*Work order:*
Your output should be the lines from the one with "#Introduction" through the end of the entries below, set down word for word and nothing else.

Source texts of formatted documents:
Segment Open

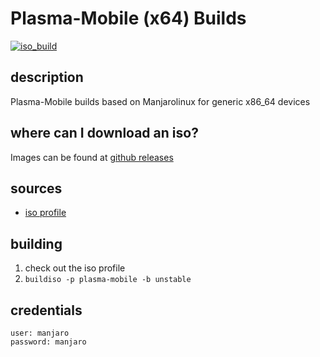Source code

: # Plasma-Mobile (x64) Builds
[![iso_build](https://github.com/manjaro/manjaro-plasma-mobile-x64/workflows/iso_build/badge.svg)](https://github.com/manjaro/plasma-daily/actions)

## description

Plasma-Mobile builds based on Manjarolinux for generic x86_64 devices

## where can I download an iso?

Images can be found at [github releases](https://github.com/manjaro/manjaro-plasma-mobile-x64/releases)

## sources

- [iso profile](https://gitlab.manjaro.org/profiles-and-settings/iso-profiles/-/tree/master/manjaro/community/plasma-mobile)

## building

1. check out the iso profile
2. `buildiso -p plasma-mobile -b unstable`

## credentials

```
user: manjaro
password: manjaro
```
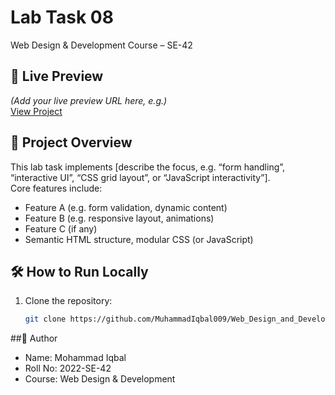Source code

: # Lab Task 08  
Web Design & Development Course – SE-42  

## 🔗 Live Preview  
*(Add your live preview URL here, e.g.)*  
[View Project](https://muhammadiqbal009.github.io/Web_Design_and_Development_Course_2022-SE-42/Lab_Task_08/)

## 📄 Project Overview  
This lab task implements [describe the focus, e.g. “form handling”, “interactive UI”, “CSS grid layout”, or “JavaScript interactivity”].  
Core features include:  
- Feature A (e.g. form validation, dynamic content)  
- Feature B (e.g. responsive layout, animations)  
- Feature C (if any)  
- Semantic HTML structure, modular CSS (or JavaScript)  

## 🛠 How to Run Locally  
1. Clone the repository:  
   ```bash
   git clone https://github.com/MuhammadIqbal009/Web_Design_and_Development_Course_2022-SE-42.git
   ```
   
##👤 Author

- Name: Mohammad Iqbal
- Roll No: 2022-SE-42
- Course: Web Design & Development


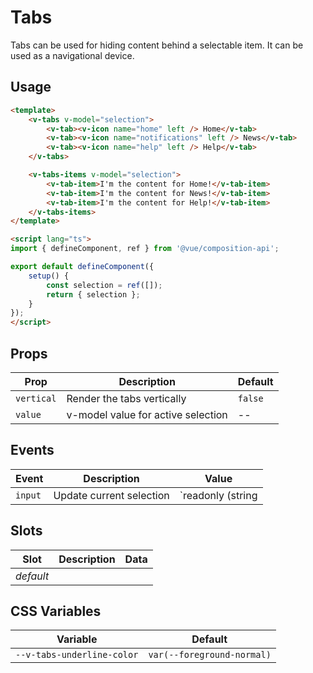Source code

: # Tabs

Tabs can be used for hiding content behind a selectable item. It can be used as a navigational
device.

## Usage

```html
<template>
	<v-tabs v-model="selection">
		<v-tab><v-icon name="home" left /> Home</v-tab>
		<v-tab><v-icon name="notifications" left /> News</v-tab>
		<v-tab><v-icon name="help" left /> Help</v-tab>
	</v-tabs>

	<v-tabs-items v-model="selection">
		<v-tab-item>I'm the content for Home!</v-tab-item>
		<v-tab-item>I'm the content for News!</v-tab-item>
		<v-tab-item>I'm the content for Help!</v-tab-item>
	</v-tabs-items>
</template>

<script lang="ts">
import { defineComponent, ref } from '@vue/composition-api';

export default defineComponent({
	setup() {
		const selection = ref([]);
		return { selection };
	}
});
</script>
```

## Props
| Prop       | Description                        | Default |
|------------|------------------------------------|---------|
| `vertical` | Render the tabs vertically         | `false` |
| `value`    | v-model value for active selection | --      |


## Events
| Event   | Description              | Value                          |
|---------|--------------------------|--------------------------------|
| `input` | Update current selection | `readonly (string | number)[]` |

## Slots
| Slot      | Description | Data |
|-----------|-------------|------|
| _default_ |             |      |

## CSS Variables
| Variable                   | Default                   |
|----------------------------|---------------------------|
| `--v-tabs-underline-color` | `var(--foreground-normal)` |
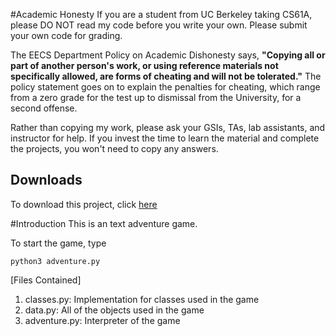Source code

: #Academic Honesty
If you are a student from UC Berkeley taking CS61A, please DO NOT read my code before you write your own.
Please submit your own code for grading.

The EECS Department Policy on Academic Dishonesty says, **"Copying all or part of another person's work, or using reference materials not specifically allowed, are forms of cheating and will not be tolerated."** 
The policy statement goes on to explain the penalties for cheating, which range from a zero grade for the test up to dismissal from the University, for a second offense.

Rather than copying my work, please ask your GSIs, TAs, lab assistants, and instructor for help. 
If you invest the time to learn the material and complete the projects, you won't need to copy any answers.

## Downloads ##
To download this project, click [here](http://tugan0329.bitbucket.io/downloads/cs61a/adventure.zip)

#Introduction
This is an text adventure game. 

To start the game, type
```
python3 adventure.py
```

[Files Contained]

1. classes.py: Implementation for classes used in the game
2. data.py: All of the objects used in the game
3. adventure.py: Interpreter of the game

Segment Closed

*Output of the task:*
#Introduction
This is an text adventure game. 

To start the game, type
```
python3 adventure.py
```

[Files Contained]

1. classes.py: Implementation for classes used in the game
2. data.py: All of the objects used in the game
3. adventure.py: Interpreter of the game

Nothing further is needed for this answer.